6.结合模型的分析,最后结果预测--------> 丹麦获胜!
- 丹麦队有着不俗的实力,门将舒梅切尔有望复刻当年父亲的辉煌;后防线上,有克里斯滕森和克亚尔;中场有埃里克森和霍伊别尔;锋线上有布莱斯维特和波尔森。三线均有效力五大联赛的球星,以目前的状态实力来看,本场比赛丹麦借助主场优势,赢芬兰队问题不大。
- 芬兰队球员大多效力于本国联赛,在英冠诺维奇效力的前锋普基是头号球星头号射手,在预选赛阶段,普基一人独进10球,芬兰一共才打入了16球。
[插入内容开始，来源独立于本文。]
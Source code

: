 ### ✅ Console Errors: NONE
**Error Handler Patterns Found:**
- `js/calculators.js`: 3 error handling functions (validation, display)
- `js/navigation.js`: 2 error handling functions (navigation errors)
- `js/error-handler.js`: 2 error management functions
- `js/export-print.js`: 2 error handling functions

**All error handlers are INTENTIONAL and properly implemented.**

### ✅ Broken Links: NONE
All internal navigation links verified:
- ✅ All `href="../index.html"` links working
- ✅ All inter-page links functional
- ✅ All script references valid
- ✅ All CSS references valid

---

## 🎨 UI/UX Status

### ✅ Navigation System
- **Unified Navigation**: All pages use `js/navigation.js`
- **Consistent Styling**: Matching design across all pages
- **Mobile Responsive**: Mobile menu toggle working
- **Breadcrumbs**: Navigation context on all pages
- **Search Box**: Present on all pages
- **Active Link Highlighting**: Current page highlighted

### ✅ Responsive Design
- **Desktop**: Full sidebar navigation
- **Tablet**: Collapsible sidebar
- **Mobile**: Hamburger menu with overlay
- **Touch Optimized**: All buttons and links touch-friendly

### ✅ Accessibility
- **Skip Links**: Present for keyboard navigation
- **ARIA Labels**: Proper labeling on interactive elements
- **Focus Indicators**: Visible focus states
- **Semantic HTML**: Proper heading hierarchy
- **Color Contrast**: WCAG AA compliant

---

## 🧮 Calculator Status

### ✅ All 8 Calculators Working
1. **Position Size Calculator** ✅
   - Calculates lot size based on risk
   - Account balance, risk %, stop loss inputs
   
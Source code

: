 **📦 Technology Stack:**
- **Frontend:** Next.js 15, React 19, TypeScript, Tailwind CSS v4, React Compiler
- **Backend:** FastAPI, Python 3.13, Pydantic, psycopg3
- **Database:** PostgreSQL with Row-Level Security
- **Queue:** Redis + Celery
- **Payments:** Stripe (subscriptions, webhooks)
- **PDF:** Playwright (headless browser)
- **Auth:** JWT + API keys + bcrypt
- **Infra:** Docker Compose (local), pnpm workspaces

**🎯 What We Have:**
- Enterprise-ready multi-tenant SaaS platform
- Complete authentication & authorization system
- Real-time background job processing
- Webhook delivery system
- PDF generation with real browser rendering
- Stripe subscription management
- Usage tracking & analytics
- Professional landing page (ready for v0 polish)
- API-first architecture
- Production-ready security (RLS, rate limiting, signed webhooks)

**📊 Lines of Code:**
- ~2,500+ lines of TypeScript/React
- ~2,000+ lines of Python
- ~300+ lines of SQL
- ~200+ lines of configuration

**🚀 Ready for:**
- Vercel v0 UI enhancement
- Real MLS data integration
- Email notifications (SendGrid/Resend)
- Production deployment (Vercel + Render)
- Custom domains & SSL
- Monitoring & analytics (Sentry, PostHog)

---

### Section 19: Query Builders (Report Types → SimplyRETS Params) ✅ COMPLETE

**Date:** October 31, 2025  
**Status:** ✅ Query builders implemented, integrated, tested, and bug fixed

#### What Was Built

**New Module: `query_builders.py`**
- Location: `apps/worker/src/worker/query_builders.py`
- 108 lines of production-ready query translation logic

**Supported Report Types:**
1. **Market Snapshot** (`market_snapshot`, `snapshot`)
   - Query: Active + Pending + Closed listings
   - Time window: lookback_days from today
总体来看,这支芬兰没有多少星味,大多数球员都是名不见经传。但对于第一次打入欧洲杯正赛的芬兰队而言,他们已经创造了自己的历史,欧洲杯的每一场比赛、每一分、每一粒进球,都是崭新的历史。
后续将持续采用AI算法、数据分析等手段来对2021年欧洲杯比赛结果进行预测,如:
- 增加数据内容,如:球员身价、伤病情况、天气情况、FIFA排名数据等。
- 使用机器学习算法,如线性回归、逻辑回归、决策树、随机森林等。
- 进行数据特征工程,对不同的数据设置权重,加入到AI算法中训练。
- 欢迎大家自由发挥,使用各种AI方法来分析,并预测出每场赛果,及欧洲杯冠军。